Californians who want to receive the danger alerts need to sign up for Wireless Emergency Alerts (WEAs). At the site, registrants are directed to enroll by county so that they will receive messages that target their area and notify them of approaching dangers and evacuation orders. 

Some areas of the state that experience the highest losses from wildfires have the fewest number of residents enrolled for WEA alerts. The low percentage of enrollees demonstrates that the majority of people who need to hear the warnings are not receiving them, according to the account.
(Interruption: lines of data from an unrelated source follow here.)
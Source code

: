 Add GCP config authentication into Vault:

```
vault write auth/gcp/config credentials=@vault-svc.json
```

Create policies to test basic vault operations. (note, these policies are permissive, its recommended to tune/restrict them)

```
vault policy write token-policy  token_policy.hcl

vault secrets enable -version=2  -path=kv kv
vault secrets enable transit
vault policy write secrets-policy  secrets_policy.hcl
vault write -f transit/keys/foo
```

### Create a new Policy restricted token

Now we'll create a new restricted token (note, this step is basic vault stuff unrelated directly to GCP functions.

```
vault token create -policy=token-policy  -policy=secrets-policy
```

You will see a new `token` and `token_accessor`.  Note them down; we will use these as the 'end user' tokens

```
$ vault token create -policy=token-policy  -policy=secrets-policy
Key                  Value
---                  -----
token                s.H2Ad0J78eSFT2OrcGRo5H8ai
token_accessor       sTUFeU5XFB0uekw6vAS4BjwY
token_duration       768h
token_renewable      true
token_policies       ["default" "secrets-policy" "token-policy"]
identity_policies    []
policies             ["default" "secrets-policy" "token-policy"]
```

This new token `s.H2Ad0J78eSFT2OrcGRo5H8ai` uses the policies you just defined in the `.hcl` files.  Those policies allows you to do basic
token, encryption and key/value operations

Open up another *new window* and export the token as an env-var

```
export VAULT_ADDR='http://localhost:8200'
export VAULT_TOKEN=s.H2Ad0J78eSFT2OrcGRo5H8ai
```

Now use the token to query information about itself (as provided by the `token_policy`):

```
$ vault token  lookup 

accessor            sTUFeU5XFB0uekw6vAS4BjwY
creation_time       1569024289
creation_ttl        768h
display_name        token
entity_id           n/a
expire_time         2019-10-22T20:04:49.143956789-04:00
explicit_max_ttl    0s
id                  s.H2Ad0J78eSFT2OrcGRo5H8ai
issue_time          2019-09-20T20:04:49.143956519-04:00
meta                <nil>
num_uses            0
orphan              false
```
“You’ve got to sign up and, frankly, very few people do,” said Director Ken Dueker, Office of Emergency Services Palo Alto. “I don’t blame them because they don’t know about the tool; they falsely assume the government has these magic, omniscient powers to notify. The public expects us to have more improved tools and more finesse than we currently do.” 

Even people who do sign up for Butte County’s CodeRED system, for example, can miss warnings when a cell tower loses power. While residents are still encouraged to sign up for WEAs, there is growing support for old-fashioned but effective communications like ringing church bells or booming foghorns. When technology fails, or humans fail to use technological resources that are available to them, lives can be lost, according to KXTV-TV. 

“Unfortunately, we cannot guarantee the targeted population has cell service, phone not on ‘silent’ and nearby, or an internet or landline signal,” stated Le-Rom Cummings, a spokesperson for the Solano County Sheriff’s Office. “This is also why we follow up with door-to-door and siren notifications by law enforcement.”